Lexington (Ky.) Herald-Leader on state legislature must fund pensions:

On the closing day of the 2013 General Assembly, state lawmakers passed a "pension reform" bill and a companion measure expected to generate about $100 million annually in new revenue.

Ostensibly, the extra money will allow legislators to fulfill the commitment made in the reform part of the package to fully fund the state's share of the actuarially recommended contribution (ARC) to the beleaguered Kentucky Retirement Systems starting with the fiscal year that begins July 1, 2014.

Unfortunately, this reform and revenue package contained no direct linkage between the commitment and the money.

Instead of creating a dedicated revenue stream for the pension fund, lawmakers chose to let the new tax dollars go into the General Fund and rely on their (and their successors') integrity to live up to the commitment to fully fund the ARC.

The integrity of current legislators, the ones who made the commitment not so many months ago, will be challenged as they get to work on the budget Gov.
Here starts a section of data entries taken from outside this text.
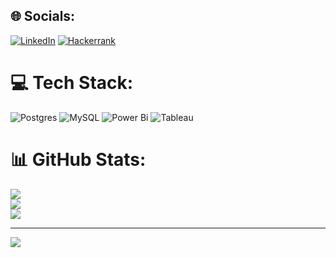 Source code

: 
## 🌐 Socials:
[![LinkedIn](https://img.shields.io/badge/LinkedIn-%230077B5.svg?logo=linkedin&logoColor=white)](https://www.linkedin.com/in/avishek-nandi-265221134/) [![Hackerrank](https://img.shields.io/badge/hackerrank-%230077B5.svg?logo=hackerrank&logoColor=green&color=black
)](https://www.hackerrank.com/profile/nandiavi09) 

# 💻 Tech Stack:
![Postgres](https://img.shields.io/badge/postgres-%23316192.svg?style=plastic&logo=postgresql&logoColor=white) ![MySQL](https://img.shields.io/badge/mysql-%2300000f.svg?style=plastic&logo=mysql&logoColor=white) ![Power Bi](https://img.shields.io/badge/power_bi-F2C811?style=plastic&logo=powerbi&logoColor=black) ![Tableau](https://img.shields.io/badge/tableau-F2C811?style=plastic&logo=tableau&logoColor=white&color=1e90ff)
# 📊 GitHub Stats:
![](https://github-readme-stats.vercel.app/api?username=Avishek991996&theme=dark&hide_border=false&include_all_commits=false&count_private=false)<br/>
![](https://github-readme-streak-stats.herokuapp.com/?user=Avishek991996&theme=dark&hide_border=false)<br/>
![](https://github-readme-stats.vercel.app/api/top-langs/?username=Avishek991996&theme=dark&hide_border=false&include_all_commits=false&count_private=false&layout=compact)

---
[![](https://visitcount.itsvg.in/api?id=Avishek991996&icon=0&color=0)](https://visitcount.itsvg.in)

<!-- Proudly created with GPRM ( https://gprm.itsvg.in ) -->

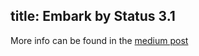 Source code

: title: Embark by Status 3.1
---

More info can be found in the [medium post](https://blog.status.im/embark-3-1-planet-express-60493ca0ad79)


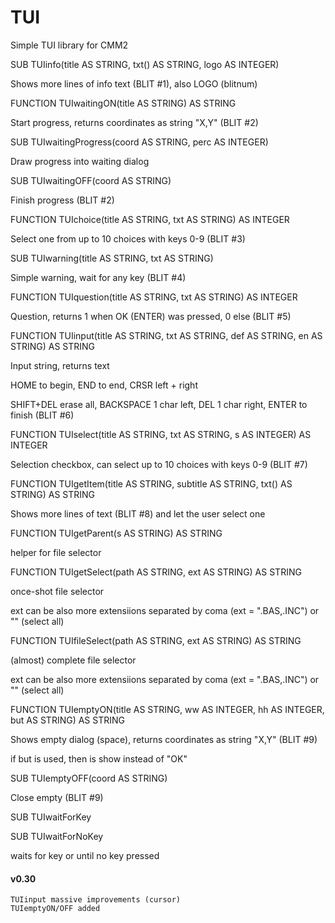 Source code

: # TUI
 Simple TUI library for CMM2


SUB TUIinfo(title AS STRING, txt() AS STRING, logo AS INTEGER)

Shows more lines of info text (BLIT #1), also LOGO (blitnum)

FUNCTION TUIwaitingON(title AS STRING) AS STRING

Start progress, returns coordinates as string "X,Y" (BLIT #2)

SUB TUIwaitingProgress(coord AS STRING, perc AS INTEGER)

Draw progress into waiting dialog

SUB TUIwaitingOFF(coord AS STRING)

Finish progress (BLIT #2)

FUNCTION TUIchoice(title AS STRING, txt AS STRING) AS INTEGER

Select one from up to 10 choices with keys 0-9 (BLIT #3)

SUB TUIwarning(title AS STRING, txt AS STRING)

Simple warning, wait for any key (BLIT #4)

FUNCTION TUIquestion(title AS STRING, txt AS STRING) AS INTEGER

Question, returns 1 when OK (ENTER) was pressed, 0 else (BLIT #5)

FUNCTION TUIinput(title AS STRING, txt AS STRING, def AS STRING, en AS STRING) AS STRING

Input string, returns text

HOME to begin, END to end, CRSR left + right

SHIFT+DEL erase all, BACKSPACE 1 char left, DEL 1 char right, ENTER to finish (BLIT #6) 

FUNCTION TUIselect(title AS STRING, txt AS STRING, s AS INTEGER) AS INTEGER

Selection checkbox, can select up to 10 choices with keys 0-9 (BLIT #7)


FUNCTION TUIgetItem(title AS STRING, subtitle AS STRING, txt() AS STRING) AS STRING

Shows more lines of text (BLIT #8) and let the user select one


FUNCTION TUIgetParent(s AS STRING) AS STRING

helper for file selector


FUNCTION TUIgetSelect(path AS STRING, ext AS STRING) AS STRING

once-shot file selector

ext can be also more extensiions separated by coma (ext = ".BAS,.INC") or "" (select all)


FUNCTION TUIfileSelect(path AS STRING, ext AS STRING) AS STRING

(almost) complete file selector

ext can be also more extensiions separated by coma (ext = ".BAS,.INC") or "" (select all)


FUNCTION TUIemptyON(title AS STRING, ww AS INTEGER, hh AS INTEGER, but AS STRING) AS STRING

Shows empty dialog (space), returns coordinates as string "X,Y" (BLIT #9)

if but is used, then is show instead of "OK"


SUB TUIemptyOFF(coord AS STRING)

Close empty (BLIT #9)


SUB TUIwaitForKey

SUB TUIwaitForNoKey

waits for key or until no key pressed
  
  
#### v0.30
	TUIinput massive improvements (cursor)
	TUIemptyON/OFF added
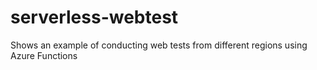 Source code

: # serverless-webtest
Shows an example of conducting web tests from different regions using Azure Functions
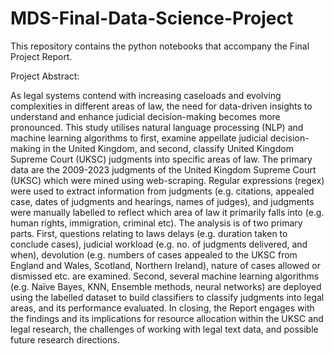 # MDS-Final-Data-Science-Project
This repository contains the python notebooks that accompany the Final Project Report.

Project Abstract:

As legal systems contend with increasing caseloads and evolving complexities in different areas of law, the need for data-driven insights to understand and enhance judicial decision-making becomes more pronounced. This study utilises natural language processing (NLP) and machine learning algorithms to first, examine appellate judicial decision-making in the United Kingdom, and second, classify United Kingdom Supreme Court (UKSC) judgments into specific areas of law. The primary data are the 2009-2023 judgments of the United Kingdom Supreme Court (UKSC) which were mined using web-scraping. Regular expressions (regex) were used to extract information from judgments (e.g. citations, appealed case, dates of judgments and hearings, names of judges), and judgments were manually labelled to reflect which area of law it primarily falls into (e.g. human rights, immigration, criminal etc). The analysis is of two primary parts. First, questions relating to laws delays (e.g. duration taken to conclude cases), judicial workload (e.g. no. of judgments delivered, and when), devolution (e.g. numbers of cases appealed to the UKSC from England and Wales, Scotland, Northern Ireland), nature of cases allowed or dismissed etc. are examined. Second, several machine learning algorithms (e.g. Naïve Bayes, KNN, Ensemble methods, neural networks) are deployed using the labelled dataset to build classifiers to classify judgments into legal areas, and its performance evaluated. In closing, the Report engages with the findings and its implications for resource allocation within the UKSC and legal research, the challenges of working with legal text data, and possible future research directions.
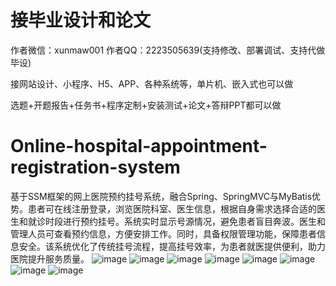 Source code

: # 接毕业设计和论文
作者微信：xunmaw001  作者QQ：2223505639(支持修改、部署调试、支持代做毕设)

接网站设计、小程序、H5、APP、各种系统等，单片机、嵌入式也可以做

选题+开题报告+任务书+程序定制+安装测试+论文+答辩PPT都可以做
# Online-hospital-appointment-registration-system
基于SSM框架的网上医院预约挂号系统，融合Spring、SpringMVC与MyBatis优势。患者可在线注册登录，浏览医院科室、医生信息，根据自身需求选择合适的医生和就诊时段进行预约挂号。系统实时显示号源情况，避免患者盲目奔波。医生和管理人员可查看预约信息，方便安排工作。同时，具备权限管理功能，保障患者信息安全。该系统优化了传统挂号流程，提高挂号效率，为患者就医提供便利，助力医院提升服务质量。
![image](https://github.com/user-attachments/assets/fd66754e-499a-462e-8c39-56f4055aa21e)
![image](https://github.com/user-attachments/assets/460b366c-c637-4b3f-9863-9df68530a94d)
![image](https://github.com/user-attachments/assets/a4bfad43-bc8c-4452-8808-503d713e1c43)
![image](https://github.com/user-attachments/assets/c8b328d8-605f-4f4d-9556-acc451a15fa9)
![image](https://github.com/user-attachments/assets/97c6a52e-39c0-40ff-8dbe-536b1bdefcb4)
![image](https://github.com/user-attachments/assets/d6e3dc51-1a30-47c8-8e14-57135ee90901)
![image](https://github.com/user-attachments/assets/ff428917-535d-4d87-a304-ea085e1a0f71)
![image](https://github.com/user-attachments/assets/c43028bc-3010-4712-919a-c9e6616efcb5)
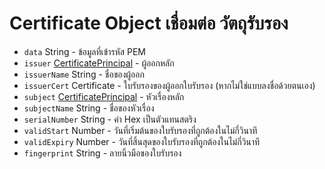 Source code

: # Certificate Object เชื่อมต่อ วัตถุรับรอง

* `data` String - ข้อมูลที่เข้ารหัส PEM
* `issuer` [CertificatePrincipal](certificate-principal.md) - ผู้ออกหลัก
* `issuerName` String - ชื่อของผู้ออก
* `issuerCert` Certificate - ใบรับรองของผู้ออกใบรับรอง (หากไม่ใช่แบบลงชื่อด้วยตนเอง)
* `subject` [CertificatePrincipal](certificate-principal.md) - หัวเรื่องหลัก
* `subjectName` String - ชื่อของหัวเรื่อง
* `serialNumber` String - ค่า Hex เป็นตัวแทนสตริง
* `validStart` Number - วันที่เริ่มต้นของใบรับรองที่ถูกต้องในไม่กี่วินาที
* `validExpiry` Number - วันที่สิ้นสุดของใบรับรองที่ถูกต้องในไม่กี่วินาที
* `fingerprint` String - ลายนิ้วมือของใบรับรอง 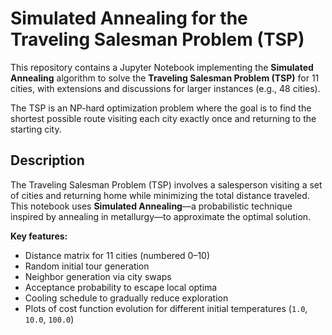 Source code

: # Simulated Annealing for the Traveling Salesman Problem (TSP)

This repository contains a Jupyter Notebook implementing the **Simulated Annealing** algorithm to solve the **Traveling Salesman Problem (TSP)** for 11 cities, with extensions and discussions for larger instances (e.g., 48 cities).  

The TSP is an NP-hard optimization problem where the goal is to find the shortest possible route visiting each city exactly once and returning to the starting city.



## Description

The Traveling Salesman Problem (TSP) involves a salesperson visiting a set of cities and returning home while minimizing the total distance traveled. This notebook uses **Simulated Annealing**—a probabilistic technique inspired by annealing in metallurgy—to approximate the optimal solution.

**Key features:**

- Distance matrix for 11 cities (numbered 0–10)  
- Random initial tour generation  
- Neighbor generation via city swaps  
- Acceptance probability to escape local optima  
- Cooling schedule to gradually reduce exploration  
- Plots of cost function evolution for different initial temperatures (`1.0`, `10.0`, `100.0`)  

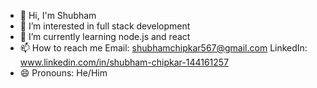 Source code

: - 👋 Hi, I'm Shubham 
- 🔭 I’m interested in full stack development
- 🌱 I’m currently learning node.js and react 
- 📫 How to reach me Email: shubhamchipkar567@gmail.com LinkedIn: www.linkedin.com/in/shubham-chipkar-144161257
- 😄 Pronouns: He/Him

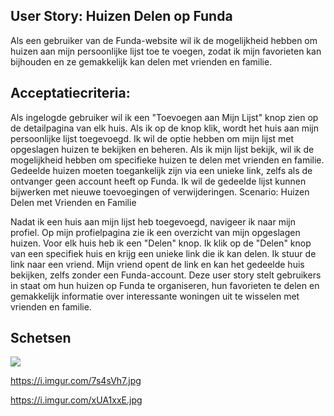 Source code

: ## User Story: Huizen Delen op Funda

Als een gebruiker van de Funda-website wil ik de mogelijkheid hebben om huizen aan mijn persoonlijke lijst toe te voegen, zodat ik mijn favorieten kan bijhouden en ze gemakkelijk kan delen met vrienden en familie.

## Acceptatiecriteria:

Als ingelogde gebruiker wil ik een "Toevoegen aan Mijn Lijst" knop zien op de detailpagina van elk huis.
Als ik op de knop klik, wordt het huis aan mijn persoonlijke lijst toegevoegd.
Ik wil de optie hebben om mijn lijst met opgeslagen huizen te bekijken en beheren.
Als ik mijn lijst bekijk, wil ik de mogelijkheid hebben om specifieke huizen te delen met vrienden en familie.
Gedeelde huizen moeten toegankelijk zijn via een unieke link, zelfs als de ontvanger geen account heeft op Funda.
Ik wil de gedeelde lijst kunnen bijwerken met nieuwe toevoegingen of verwijderingen.
Scenario: Huizen Delen met Vrienden en Familie

Nadat ik een huis aan mijn lijst heb toegevoegd, navigeer ik naar mijn profiel.
Op mijn profielpagina zie ik een overzicht van mijn opgeslagen huizen.
Voor elk huis heb ik een "Delen" knop.
Ik klik op de "Delen" knop van een specifiek huis en krijg een unieke link die ik kan delen.
Ik stuur de link naar een vriend.
Mijn vriend opent de link en kan het gedeelde huis bekijken, zelfs zonder een Funda-account.
Deze user story stelt gebruikers in staat om hun huizen op Funda te organiseren, hun favorieten te delen en gemakkelijk informatie over interessante woningen uit te wisselen met vrienden en familie.

## Schetsen

![](https://i.imgur.com/tBvAtOd.jpg)

https://i.imgur.com/7s4sVh7.jpg

https://i.imgur.com/xUA1xxE.jpg
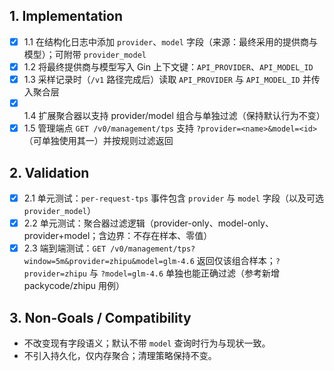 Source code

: ## 1. Implementation

- [x] 1.1 在结构化日志中添加 `provider`、`model` 字段（来源：最终采用的提供商与模型）；可附带 `provider_model`
- [x] 1.2 将最终提供商与模型写入 Gin 上下文键：`API_PROVIDER`、`API_MODEL_ID`
- [x] 1.3 采样记录时（`/v1` 路径完成后）读取 `API_PROVIDER` 与 `API_MODEL_ID` 并传入聚合层
- [x] 1.4 扩展聚合器以支持 provider/model 组合与单独过滤（保持默认行为不变）
- [x] 1.5 管理端点 `GET /v0/management/tps` 支持 `?provider=<name>&model=<id>`（可单独使用其一）并按规则过滤返回

## 2. Validation

- [x] 2.1 单元测试：`per-request-tps` 事件包含 `provider` 与 `model` 字段（以及可选 `provider_model`）
- [x] 2.2 单元测试：聚合器过滤逻辑（provider-only、model-only、provider+model；含边界：不存在样本、零值）
- [x] 2.3 端到端测试：`GET /v0/management/tps?window=5m&provider=zhipu&model=glm-4.6` 返回仅该组合样本；`?provider=zhipu` 与 `?model=glm-4.6` 单独也能正确过滤（参考新增 packycode/zhipu 用例）

## 3. Non-Goals / Compatibility

- 不改变现有字段语义；默认不带 `model` 查询时行为与现状一致。
- 不引入持久化，仅内存聚合；清理策略保持不变。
Steve Beshear will propose in an address to a joint session of the House and Senate Tuesday night.

And more than 20 years of history suggests they may try to avoid fulfilling their commitment to fund the ARC.

So, the temptation for lawmakers to abandon their 2013 commitment and once again succumb to their decades-old habit of robbing state pension plans to pay for other programs and services will also be great. They must not do so. They must shake their addiction and fully fund the ARC, in the next biennial budget and all the budgets to come.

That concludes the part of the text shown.